Japan’s economy emerged from its deepest postwar recession last quarter, growing for the first time in more than a year as stimulus efforts at home and abroad bolstered exports and consumer spending. Economists say attaching prerequisites for raising the key rate from 0.1 percent would help to assure investors that the central bank isn’t in a hurry.
“The BOJ is being very cautious,” said Hideo Kumano, chief economist at Dai-ichi Life Research Institute in Tokyo. “Instead of rushing to raise interest rates, the BOJ will be more careful.”
Japan’s central bank outlined requirements for ending a policy of keeping rates near zero in 1999 and again in 2001, saying it wouldn’t raise them until worries about deflation were dispelled. Prices are once again falling, raising concern that domestic demand will be too weak to sustain a recovery.
The yield on Japan’s 10-year bond stayed at 1.34 percent at 3:27 p.m. in Tokyo. Yields dropped to 1.335 percent yesterday, the lowest level in a month.
‘Extremely Low Level’
The economy remains at an “extremely low level” even though it has stopped worsening and production and exports are no longer in “freefall,” said Mizuno, 50, whose five-year term expires in December. While output and shipments abroad will show a “strong recovery” through the current quarter, they may lose momentum after that because demand from the U.S. and Europe remains weak, he said.
Later at a news conference, when asked whether consumer prices will keep falling in the year starting April 2011, Mizuno said declines “will ease only at a moderate pace.” A wage slump will continue to weigh on service prices, he added.
Gross domestic product rose an annualized 3.7 percent in the three months ended June 30, the first growth in five quarters. The expansion will slow in each of the ensuing four quarters as governments exhaust their more than $2 trillion in stimulus, according to analysts surveyed by Bloomberg News.
‘So Depressed’
“Growth might have resumed but the economy is so depressed that its year-over-year decline remains severe,” said Carl Weinberg, chief economist at High Frequency Economics in Valhalla, New York low cost car insurance.
Japan’s potential growth rate is probably lower than the 1 percent the central bank indicated in April, Mizuno said. He also said GDP will probably expand at a slower pace than the 1 percent it estimated for the year starting April 1.
Speaking as Governor Masaaki Shirakawa travels to the Federal Reserve’s annual conference in Jackson Hole, Wyoming, Mizuno said the global recovery is “fragile” and can’t go on without help from governments and central banks. It will take “considerable time” for a worldwide expansion to be sustained and major central banks will have to keep rates “extremely low” for a long time, he said.
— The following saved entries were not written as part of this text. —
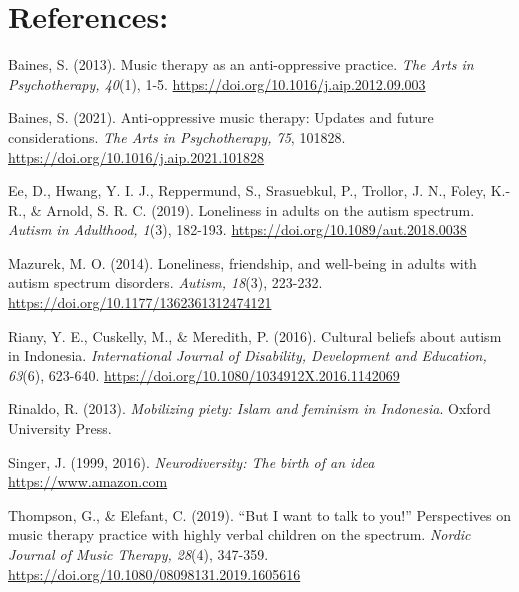 \documentclass[authordate, empirical, issue]{jote-new-article}
\begin{document}
\section{References:}



\hspace*{\parindent}Baines, S. (2013). Music therapy as an anti-oppressive practice. \emph{The Arts in Psychotherapy, 40}(1), 1-5. \href{https://doi.org/10.1016/j.aip.2012.09.003}{https://doi.org/10.1016/j.aip.2012.09.003}







Baines, S. (2021). Anti-oppressive music therapy: Updates and future considerations. \emph{The Arts in Psychotherapy, 75}, 101828. \href{https://doi.org/10.1016/j.aip.2021.101828}{https://doi.org/10.1016/j.aip.2021.101828}







Ee, D., Hwang, Y. I. J., Reppermund, S., Srasuebkul, P., Trollor, J. N., Foley, K.-R., \& Arnold, S. R. C. (2019). Loneliness in adults on the autism spectrum. \emph{Autism in Adulthood, 1}(3), 182-193. \href{https://doi.org/10.1089/aut.2018.0038}{https://doi.org/10.1089/aut.2018.0038}







Mazurek, M. O. (2014). Loneliness, friendship, and well-being in adults with autism spectrum disorders. \emph{Autism, 18}(3), 223-232. \href{https://doi.org/10.1177/1362361312474121}{https://doi.org/10.1177/1362361312474121}







Riany, Y. E., Cuskelly, M., \& Meredith, P. (2016). Cultural beliefs about autism in Indonesia. \emph{International Journal of Disability, Development and Education, 63}(6), 623-640. \href{https://doi.org/10.1080/1034912X.2016.1142069}{https://doi.org/10.1080/1034912X.2016.1142069}







Rinaldo, R. (2013). \emph{Mobilizing piety: Islam and feminism in Indonesia}. Oxford University Press.







Singer, J. (1999, 2016). \emph{Neurodiversity: The birth of an idea} \href{https://www.amazon.com}{https://www.amazon.com}







Thompson, G., \& Elefant, C. (2019). “But I want to talk to you!” Perspectives on music therapy practice with highly verbal children on the spectrum. \emph{Nordic Journal of Music Therapy, 28}(4), 347-359. \href{https://doi.org/10.1080/08098131.2019.1605616}{https://doi.org/10.1080/08098131.2019.1605616}
\end{document}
As well as cutting rates, central banks have been buying government and corporate debt to thaw credit markets that froze in the wake of the worst financial crisis since the Great Depression.
Little Room
Mizuno told reporters that the central bank has little room to prop up economic growth with its interest-rate policy.
The Bank of Japan cut the benchmark overnight lending rate to 0.1 percent in December and has since been buying corporate debt from lenders and offering them unlimited loans backed by collateral to channel funds to companies. In July, the policy board extended the steps by three months to Dec. 31.
Mizuno said central banks should indicate their plans for unwinding their “extraordinary” steps “without delay” and emphasize the difference between ending those actions and raising rates to avoid misleading investors.
“It’s necessary to send signals by differentiating an exit from untraditional and temporary measures and an exit from very low interest rates,” he said.
A weak economy and deflation will prompt the Bank of Japan to keep the key rate on hold at least through 2010, according to 12 of 16 economists surveyed by Bloomberg. Consumer prices excluding fresh food tumbled a record 1.7 percent in June.
Households, whose spending accounts for more than half of the economy, may delay purchases if they expect goods to get cheaper. That would erode profits and force companies to cut wages, which have already slid for 12 months.
“It’s important to watch the risk of continuing excessively easy monetary policy, but it’s also necessary to watch out for worsening deflation,” said Yoshimasa Maruyama, an economist at Itochu Corp. in Tokyo.